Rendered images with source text
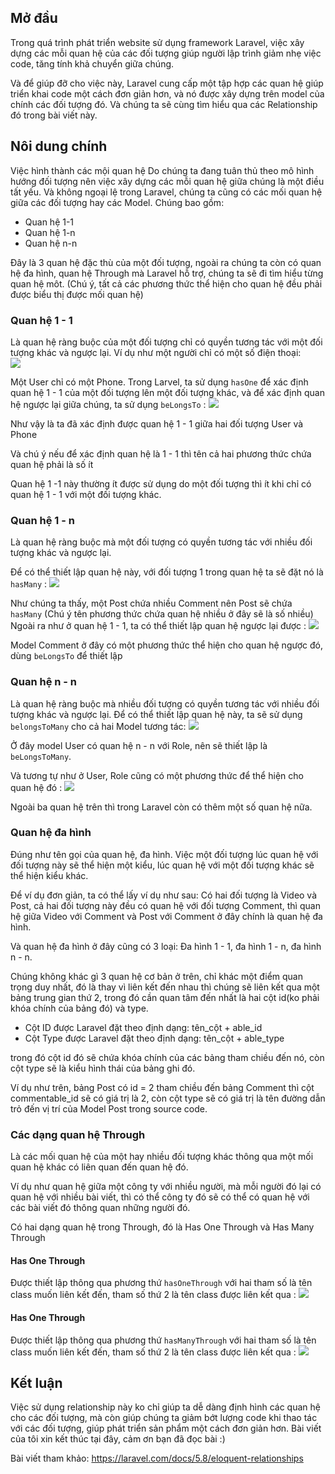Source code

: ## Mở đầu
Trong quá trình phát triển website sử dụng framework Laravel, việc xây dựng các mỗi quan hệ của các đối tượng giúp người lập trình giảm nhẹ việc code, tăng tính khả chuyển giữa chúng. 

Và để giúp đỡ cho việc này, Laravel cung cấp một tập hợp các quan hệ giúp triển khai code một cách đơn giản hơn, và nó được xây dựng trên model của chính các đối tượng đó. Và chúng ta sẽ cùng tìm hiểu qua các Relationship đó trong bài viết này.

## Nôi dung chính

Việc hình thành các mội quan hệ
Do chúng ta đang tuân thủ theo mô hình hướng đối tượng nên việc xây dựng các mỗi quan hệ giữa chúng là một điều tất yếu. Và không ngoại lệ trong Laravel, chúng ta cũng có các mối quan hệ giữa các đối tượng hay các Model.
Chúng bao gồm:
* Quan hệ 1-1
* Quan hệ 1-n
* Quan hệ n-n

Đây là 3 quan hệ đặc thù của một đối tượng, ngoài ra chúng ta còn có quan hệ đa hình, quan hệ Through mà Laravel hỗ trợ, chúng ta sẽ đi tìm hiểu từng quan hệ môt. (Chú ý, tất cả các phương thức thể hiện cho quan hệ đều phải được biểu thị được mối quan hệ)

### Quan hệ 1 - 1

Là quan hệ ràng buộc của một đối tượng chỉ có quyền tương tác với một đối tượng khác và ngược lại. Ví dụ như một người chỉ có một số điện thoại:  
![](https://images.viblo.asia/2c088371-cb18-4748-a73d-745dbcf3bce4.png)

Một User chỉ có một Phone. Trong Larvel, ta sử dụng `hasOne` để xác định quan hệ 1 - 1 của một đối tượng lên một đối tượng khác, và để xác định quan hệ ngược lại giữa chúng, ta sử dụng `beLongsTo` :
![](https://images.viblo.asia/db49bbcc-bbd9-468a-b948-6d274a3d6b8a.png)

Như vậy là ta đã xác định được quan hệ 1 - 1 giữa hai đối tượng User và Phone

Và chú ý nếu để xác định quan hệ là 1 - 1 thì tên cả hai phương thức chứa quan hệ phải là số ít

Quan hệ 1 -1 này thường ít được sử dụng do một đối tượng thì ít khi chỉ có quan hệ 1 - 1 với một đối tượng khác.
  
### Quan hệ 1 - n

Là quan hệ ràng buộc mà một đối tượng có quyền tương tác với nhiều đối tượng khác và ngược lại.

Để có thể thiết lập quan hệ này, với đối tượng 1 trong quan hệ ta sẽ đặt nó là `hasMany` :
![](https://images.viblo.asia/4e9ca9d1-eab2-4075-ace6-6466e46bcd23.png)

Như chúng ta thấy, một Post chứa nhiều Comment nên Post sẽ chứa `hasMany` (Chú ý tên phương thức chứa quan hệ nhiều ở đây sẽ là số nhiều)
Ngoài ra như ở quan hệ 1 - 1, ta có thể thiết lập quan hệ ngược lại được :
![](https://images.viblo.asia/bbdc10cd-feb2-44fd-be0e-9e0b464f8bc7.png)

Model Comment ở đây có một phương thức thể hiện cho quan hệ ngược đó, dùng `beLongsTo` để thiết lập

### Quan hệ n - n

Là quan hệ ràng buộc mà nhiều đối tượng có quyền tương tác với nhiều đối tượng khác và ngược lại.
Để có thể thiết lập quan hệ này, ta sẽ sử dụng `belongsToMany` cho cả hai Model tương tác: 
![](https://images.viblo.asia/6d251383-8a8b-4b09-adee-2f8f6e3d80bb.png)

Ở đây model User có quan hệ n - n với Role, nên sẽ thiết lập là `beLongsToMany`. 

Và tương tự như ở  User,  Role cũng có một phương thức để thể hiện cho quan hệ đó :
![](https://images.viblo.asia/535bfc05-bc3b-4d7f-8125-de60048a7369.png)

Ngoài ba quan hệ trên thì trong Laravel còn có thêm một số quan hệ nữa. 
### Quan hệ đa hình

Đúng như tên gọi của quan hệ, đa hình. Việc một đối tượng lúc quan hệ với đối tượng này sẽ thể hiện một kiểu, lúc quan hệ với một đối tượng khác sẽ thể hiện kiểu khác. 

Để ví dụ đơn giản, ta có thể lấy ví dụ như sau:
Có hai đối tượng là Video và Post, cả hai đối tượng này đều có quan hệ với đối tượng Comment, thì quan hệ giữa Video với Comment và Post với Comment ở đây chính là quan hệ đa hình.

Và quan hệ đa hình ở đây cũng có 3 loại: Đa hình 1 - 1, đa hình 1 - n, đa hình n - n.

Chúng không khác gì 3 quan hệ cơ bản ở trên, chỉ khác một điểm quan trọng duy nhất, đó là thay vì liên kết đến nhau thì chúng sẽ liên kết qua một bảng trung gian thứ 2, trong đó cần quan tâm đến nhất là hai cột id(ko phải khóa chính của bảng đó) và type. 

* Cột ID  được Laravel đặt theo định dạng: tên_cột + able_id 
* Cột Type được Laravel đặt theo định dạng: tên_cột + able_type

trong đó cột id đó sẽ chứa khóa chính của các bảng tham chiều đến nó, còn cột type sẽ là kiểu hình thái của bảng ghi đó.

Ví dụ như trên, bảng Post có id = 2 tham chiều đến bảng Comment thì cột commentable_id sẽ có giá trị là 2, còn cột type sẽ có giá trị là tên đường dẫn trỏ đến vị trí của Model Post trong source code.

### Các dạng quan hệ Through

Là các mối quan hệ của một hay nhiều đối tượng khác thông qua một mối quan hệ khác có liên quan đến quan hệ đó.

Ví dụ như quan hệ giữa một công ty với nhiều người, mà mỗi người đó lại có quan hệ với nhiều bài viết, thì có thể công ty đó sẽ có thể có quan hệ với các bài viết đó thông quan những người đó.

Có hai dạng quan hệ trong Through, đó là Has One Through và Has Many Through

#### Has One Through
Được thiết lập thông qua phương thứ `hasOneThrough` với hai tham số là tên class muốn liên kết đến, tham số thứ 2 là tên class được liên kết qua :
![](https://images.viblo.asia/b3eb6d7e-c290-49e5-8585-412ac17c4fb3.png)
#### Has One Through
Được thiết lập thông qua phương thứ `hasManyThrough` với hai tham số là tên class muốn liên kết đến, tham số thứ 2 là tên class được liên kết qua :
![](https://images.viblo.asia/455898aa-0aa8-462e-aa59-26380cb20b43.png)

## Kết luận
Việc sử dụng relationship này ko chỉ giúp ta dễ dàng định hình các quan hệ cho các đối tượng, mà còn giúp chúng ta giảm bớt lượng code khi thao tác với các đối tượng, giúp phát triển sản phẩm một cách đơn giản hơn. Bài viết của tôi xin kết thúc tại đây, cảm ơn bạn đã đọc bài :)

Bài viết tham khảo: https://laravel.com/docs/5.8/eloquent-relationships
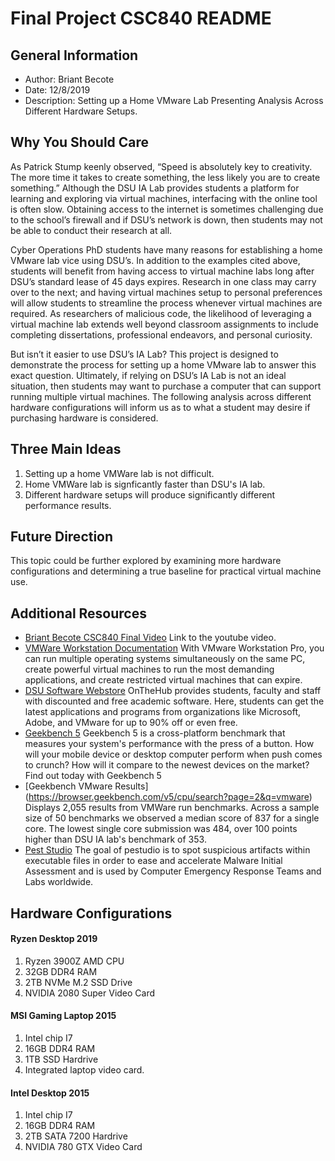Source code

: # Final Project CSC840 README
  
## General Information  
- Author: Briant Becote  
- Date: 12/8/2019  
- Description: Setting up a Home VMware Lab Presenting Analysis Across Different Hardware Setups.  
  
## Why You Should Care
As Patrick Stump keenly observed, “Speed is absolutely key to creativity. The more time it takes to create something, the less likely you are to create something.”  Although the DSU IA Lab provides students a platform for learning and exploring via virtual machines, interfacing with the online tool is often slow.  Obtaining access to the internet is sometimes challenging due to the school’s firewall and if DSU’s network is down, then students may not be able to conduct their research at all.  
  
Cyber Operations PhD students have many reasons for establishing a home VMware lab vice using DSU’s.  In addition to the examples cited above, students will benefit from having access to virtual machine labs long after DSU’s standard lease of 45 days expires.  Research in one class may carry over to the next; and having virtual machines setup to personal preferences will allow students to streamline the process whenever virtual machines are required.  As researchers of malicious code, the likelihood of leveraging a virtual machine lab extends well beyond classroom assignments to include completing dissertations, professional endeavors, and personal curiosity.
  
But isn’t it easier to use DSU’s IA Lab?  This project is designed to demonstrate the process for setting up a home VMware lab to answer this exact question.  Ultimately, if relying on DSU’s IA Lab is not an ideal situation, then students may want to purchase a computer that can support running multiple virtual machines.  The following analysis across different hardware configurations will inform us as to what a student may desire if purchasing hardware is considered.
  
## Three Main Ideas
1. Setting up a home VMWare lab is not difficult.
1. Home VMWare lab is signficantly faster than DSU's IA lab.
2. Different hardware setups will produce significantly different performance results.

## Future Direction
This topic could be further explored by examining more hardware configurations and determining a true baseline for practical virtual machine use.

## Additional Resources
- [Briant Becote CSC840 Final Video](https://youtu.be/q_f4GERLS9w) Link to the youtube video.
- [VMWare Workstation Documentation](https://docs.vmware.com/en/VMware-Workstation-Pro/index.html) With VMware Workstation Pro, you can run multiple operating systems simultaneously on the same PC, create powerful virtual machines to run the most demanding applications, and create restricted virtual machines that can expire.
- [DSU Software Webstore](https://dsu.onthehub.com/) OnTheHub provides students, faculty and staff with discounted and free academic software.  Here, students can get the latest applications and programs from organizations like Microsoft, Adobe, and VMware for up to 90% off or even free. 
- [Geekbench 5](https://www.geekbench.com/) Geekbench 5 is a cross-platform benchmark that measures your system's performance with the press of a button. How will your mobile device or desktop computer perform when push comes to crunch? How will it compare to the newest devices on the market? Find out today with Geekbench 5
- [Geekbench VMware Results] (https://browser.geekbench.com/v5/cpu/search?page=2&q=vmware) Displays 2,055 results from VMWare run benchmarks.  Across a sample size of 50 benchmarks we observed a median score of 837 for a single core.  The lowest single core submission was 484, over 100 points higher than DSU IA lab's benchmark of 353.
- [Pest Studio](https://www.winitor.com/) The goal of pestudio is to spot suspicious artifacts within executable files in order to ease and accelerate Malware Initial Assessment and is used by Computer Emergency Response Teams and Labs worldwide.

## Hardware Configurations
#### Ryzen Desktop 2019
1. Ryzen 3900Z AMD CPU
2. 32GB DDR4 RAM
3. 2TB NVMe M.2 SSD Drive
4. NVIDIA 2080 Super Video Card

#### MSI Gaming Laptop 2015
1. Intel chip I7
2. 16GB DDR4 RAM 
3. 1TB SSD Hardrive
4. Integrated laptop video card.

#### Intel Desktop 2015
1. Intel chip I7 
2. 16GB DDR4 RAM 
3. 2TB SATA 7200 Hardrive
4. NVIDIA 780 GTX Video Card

* * *

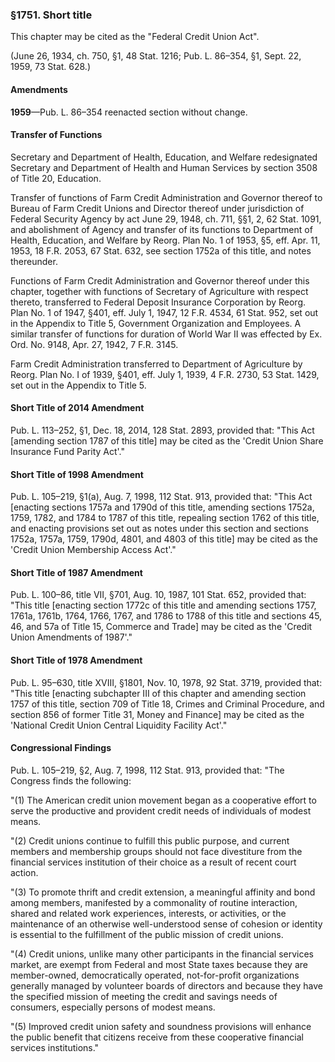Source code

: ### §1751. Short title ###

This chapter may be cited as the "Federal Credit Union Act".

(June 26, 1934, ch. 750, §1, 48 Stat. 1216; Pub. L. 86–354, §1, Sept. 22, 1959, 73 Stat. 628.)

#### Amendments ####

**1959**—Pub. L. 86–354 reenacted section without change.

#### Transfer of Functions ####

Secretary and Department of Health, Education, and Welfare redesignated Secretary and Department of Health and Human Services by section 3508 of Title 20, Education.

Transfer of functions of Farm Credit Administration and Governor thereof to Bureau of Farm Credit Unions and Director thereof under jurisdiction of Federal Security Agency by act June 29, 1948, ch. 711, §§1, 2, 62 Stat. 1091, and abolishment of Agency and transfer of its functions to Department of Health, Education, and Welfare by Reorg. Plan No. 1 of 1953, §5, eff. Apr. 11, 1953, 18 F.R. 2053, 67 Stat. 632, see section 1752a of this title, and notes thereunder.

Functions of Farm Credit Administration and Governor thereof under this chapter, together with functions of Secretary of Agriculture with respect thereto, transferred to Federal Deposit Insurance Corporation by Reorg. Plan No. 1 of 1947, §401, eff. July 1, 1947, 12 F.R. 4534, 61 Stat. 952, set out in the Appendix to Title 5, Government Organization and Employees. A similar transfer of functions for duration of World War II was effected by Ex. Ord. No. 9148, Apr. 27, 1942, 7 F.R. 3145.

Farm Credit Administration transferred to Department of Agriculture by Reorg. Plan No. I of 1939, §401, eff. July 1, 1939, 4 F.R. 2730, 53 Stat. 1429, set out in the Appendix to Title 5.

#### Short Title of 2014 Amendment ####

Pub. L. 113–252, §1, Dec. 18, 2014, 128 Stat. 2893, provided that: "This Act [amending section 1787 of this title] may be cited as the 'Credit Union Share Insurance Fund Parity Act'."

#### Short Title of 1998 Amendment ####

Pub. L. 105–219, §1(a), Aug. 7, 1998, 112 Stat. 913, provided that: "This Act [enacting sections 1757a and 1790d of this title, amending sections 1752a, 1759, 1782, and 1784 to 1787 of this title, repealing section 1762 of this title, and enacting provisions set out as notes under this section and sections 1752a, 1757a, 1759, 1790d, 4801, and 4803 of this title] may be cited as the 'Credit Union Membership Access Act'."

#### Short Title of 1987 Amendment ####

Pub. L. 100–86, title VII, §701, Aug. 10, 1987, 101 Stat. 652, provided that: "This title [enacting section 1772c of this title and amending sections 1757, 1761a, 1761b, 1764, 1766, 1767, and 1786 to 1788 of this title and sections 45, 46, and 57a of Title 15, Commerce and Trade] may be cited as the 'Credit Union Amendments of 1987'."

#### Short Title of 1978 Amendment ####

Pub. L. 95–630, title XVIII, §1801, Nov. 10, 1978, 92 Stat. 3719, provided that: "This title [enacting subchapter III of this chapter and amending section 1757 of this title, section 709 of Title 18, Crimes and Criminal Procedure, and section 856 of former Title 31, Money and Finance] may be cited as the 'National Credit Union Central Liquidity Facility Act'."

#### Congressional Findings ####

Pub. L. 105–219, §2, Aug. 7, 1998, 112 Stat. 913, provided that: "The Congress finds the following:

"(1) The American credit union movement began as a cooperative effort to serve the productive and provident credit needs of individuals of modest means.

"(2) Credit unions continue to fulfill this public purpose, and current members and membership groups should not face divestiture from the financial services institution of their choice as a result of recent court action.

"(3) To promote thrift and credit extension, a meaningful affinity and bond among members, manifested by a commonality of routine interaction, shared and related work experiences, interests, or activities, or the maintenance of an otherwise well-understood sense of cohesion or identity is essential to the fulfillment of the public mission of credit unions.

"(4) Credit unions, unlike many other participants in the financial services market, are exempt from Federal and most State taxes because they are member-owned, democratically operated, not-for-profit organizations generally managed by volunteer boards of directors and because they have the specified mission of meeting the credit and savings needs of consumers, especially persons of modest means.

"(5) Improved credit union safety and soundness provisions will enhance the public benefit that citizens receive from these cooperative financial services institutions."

---

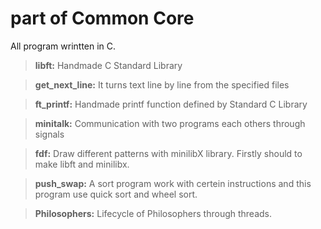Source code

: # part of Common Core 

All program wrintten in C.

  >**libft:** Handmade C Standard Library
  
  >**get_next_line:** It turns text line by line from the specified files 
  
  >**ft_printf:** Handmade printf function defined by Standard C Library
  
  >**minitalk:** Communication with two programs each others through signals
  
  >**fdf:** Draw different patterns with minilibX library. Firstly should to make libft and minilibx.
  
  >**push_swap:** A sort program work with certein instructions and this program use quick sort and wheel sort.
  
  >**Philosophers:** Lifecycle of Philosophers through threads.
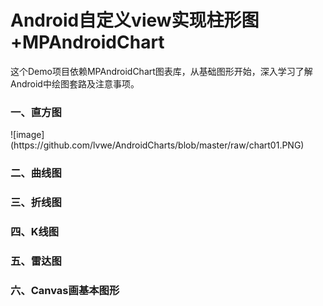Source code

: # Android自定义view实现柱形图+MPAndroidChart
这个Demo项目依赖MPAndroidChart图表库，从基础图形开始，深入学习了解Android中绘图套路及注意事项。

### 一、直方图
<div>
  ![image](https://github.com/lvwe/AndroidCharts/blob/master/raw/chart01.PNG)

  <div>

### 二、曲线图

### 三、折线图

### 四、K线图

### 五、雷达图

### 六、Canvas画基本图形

*WORK TASK*
Using the records above, gather all lines where the string "means" is present.

*ANSWER TO THE PROBLEM*
"(1) The American credit union movement began as a cooperative effort to serve the productive and provident credit needs of individuals of modest means.
"(4) Credit unions, unlike many other participants in the financial services market, are exempt from Federal and most State taxes because they are member-owned, democratically operated, not-for-profit organizations generally managed by volunteer boards of directors and because they have the specified mission of meeting the credit and savings needs of consumers, especially persons of modest means.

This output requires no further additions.